[Collected data]
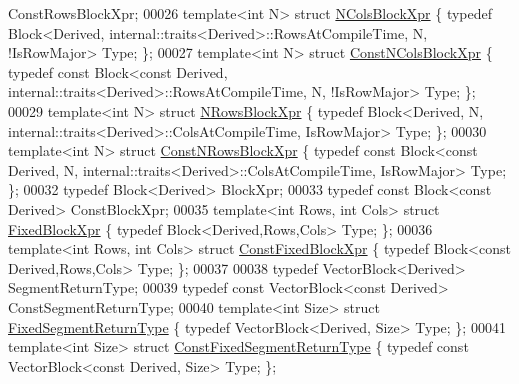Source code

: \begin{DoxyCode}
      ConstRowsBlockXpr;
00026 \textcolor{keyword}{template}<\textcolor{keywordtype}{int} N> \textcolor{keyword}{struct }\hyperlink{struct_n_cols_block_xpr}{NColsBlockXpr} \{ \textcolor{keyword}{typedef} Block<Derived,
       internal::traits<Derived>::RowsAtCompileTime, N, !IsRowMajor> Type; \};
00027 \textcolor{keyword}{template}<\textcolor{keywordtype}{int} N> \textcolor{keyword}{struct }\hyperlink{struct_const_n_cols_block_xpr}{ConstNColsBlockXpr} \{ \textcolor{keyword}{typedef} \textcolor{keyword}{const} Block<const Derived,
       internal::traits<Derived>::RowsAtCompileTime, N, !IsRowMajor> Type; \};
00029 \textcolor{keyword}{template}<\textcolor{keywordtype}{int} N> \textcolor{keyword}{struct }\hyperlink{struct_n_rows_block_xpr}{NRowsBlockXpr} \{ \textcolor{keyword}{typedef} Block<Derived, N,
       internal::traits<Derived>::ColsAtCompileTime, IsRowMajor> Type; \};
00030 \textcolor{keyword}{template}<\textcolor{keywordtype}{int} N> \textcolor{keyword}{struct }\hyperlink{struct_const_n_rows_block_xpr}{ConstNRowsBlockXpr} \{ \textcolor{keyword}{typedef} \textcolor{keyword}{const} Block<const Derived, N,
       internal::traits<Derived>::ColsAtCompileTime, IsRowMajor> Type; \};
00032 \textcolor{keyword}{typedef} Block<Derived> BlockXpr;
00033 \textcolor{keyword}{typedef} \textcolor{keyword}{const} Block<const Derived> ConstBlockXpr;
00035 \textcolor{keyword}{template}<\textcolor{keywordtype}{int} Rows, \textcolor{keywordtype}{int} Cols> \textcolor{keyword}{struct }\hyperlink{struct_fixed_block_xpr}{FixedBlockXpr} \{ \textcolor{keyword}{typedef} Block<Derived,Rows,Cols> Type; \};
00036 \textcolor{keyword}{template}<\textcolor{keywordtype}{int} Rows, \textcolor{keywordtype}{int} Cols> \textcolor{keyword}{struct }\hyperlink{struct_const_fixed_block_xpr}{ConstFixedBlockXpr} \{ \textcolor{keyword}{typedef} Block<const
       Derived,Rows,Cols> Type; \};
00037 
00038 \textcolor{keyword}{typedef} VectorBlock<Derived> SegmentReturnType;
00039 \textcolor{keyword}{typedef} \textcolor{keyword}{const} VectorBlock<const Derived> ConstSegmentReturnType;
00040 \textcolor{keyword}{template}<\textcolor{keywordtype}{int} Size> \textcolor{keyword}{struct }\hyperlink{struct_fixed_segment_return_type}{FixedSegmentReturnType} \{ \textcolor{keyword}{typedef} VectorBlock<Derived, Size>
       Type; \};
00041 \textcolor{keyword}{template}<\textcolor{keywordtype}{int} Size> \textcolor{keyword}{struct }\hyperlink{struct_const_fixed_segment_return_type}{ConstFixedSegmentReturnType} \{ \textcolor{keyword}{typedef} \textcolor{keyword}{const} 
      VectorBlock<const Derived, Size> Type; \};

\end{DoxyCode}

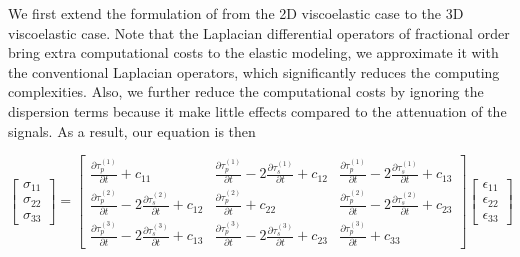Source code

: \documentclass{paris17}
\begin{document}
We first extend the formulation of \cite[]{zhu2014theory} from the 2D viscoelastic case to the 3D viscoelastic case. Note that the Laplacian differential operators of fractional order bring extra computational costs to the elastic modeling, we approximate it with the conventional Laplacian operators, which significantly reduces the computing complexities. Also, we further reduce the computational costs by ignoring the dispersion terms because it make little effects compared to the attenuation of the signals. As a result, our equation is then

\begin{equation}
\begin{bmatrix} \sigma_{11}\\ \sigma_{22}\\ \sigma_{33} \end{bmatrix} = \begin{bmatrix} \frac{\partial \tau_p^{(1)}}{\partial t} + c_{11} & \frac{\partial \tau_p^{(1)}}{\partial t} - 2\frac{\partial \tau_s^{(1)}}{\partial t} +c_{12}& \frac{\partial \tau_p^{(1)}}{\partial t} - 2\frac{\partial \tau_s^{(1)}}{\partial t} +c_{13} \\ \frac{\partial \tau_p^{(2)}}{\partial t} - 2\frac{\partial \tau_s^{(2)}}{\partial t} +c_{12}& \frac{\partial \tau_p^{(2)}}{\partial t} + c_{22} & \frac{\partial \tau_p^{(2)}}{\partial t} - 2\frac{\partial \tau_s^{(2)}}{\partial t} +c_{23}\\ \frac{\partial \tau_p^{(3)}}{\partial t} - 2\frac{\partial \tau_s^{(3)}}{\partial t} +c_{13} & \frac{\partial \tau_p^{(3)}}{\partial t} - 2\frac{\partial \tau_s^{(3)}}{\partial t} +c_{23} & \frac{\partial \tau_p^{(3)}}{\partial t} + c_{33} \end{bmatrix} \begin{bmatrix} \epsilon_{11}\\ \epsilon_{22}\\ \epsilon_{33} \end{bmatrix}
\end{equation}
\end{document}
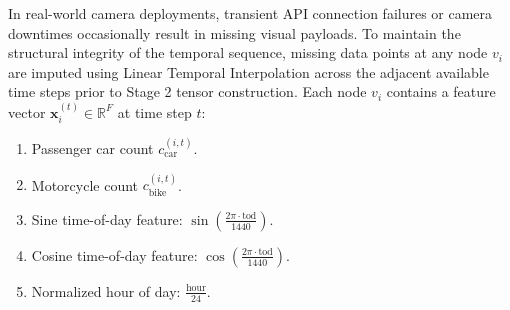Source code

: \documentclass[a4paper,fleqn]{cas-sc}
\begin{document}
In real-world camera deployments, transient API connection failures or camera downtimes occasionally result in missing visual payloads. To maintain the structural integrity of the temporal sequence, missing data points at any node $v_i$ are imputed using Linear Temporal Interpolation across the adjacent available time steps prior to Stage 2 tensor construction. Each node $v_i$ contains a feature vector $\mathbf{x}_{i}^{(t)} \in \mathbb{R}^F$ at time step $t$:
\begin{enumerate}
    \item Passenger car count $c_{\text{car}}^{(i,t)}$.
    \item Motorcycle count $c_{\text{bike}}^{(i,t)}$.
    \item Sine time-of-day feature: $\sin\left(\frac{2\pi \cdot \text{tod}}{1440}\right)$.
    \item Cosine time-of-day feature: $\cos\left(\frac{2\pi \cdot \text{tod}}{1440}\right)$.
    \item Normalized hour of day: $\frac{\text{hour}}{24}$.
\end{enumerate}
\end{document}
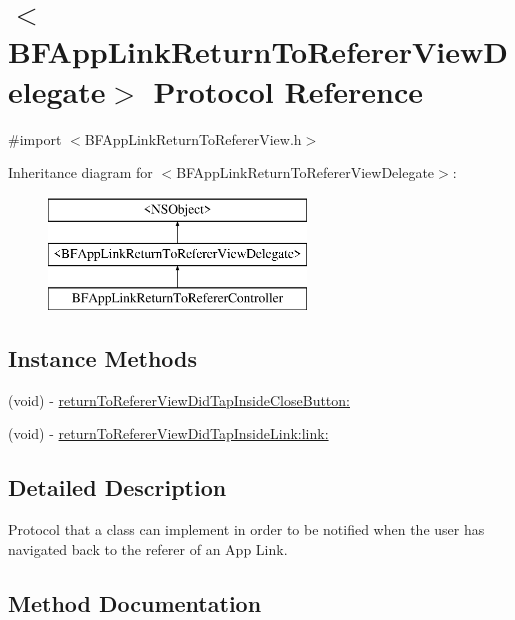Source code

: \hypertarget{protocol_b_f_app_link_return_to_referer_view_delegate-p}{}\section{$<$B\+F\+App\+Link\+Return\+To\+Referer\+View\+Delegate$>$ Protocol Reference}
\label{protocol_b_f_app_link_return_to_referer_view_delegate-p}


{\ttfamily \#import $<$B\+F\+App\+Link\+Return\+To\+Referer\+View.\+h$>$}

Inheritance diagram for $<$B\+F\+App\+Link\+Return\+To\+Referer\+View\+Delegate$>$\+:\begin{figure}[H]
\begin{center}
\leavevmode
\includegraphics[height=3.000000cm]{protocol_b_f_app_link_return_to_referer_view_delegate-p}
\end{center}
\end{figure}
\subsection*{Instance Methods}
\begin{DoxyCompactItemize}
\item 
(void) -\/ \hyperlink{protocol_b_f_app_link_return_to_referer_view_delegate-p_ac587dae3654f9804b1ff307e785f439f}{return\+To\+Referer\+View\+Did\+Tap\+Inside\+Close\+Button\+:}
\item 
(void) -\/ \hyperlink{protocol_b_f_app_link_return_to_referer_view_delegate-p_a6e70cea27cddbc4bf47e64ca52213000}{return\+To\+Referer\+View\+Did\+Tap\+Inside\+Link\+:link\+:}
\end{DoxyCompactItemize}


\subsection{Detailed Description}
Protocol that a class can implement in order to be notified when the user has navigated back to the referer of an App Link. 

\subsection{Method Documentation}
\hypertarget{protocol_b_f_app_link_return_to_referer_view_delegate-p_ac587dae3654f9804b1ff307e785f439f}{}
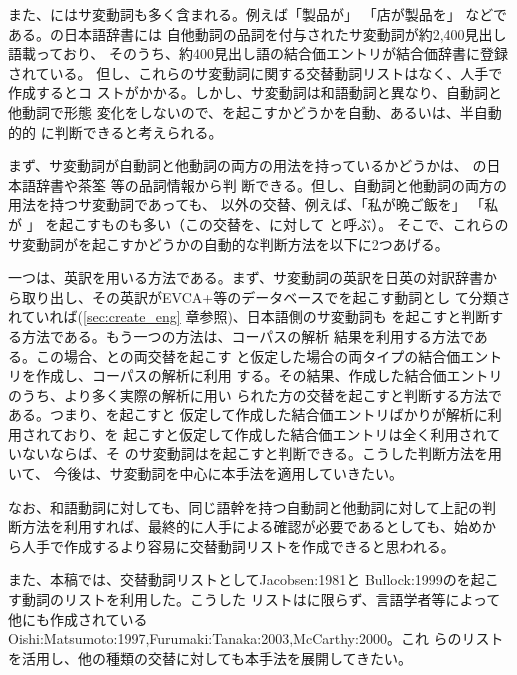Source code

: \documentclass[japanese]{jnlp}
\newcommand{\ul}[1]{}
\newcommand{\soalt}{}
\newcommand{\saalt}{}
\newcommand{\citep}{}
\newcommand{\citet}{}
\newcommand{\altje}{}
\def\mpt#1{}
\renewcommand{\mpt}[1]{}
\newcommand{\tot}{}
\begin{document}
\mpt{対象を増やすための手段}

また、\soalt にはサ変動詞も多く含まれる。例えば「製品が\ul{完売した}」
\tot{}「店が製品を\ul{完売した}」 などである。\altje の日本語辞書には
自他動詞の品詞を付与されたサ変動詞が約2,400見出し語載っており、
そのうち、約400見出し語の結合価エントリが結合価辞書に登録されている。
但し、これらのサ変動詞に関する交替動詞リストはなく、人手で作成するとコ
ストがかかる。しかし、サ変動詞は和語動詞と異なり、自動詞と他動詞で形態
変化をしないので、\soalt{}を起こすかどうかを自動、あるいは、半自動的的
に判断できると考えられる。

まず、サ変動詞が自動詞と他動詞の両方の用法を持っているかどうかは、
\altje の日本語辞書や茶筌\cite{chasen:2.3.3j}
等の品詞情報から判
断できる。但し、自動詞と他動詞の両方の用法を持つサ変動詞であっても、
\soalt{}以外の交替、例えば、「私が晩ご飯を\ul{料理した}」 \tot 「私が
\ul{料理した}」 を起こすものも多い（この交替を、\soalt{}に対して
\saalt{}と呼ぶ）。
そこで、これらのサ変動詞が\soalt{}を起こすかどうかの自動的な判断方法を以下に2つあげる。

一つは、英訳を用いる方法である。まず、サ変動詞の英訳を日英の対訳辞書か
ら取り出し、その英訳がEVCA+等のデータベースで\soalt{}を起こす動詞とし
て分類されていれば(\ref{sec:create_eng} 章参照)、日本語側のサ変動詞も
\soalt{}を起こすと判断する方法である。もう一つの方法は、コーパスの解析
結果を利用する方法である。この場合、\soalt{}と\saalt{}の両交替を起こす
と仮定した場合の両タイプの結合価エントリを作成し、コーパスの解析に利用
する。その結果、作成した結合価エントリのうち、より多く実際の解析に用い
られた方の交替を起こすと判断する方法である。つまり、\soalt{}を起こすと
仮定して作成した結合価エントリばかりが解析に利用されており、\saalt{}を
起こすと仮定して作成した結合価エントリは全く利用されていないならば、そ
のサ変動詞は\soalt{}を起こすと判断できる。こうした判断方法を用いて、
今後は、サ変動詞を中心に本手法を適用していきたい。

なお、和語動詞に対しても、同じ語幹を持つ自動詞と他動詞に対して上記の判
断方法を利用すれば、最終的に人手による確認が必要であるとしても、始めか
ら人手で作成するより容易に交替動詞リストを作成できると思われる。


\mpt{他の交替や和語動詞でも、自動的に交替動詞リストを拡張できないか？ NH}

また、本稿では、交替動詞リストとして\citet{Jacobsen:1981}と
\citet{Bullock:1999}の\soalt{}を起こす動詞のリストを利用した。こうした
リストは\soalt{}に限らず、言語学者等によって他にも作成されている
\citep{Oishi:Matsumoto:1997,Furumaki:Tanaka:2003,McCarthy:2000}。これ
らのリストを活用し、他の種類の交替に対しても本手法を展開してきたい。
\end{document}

*EXERCISE*. Scan the data above for the word "料理した", then copy every line that holds it.

*ANSWER TO THIS TASK*.
\soalt{}以外の交替、例えば、「私が晩ご飯を\ul{料理した}」 \tot 「私が
\ul{料理した}」 を起こすものも多い（この交替を、\soalt{}に対して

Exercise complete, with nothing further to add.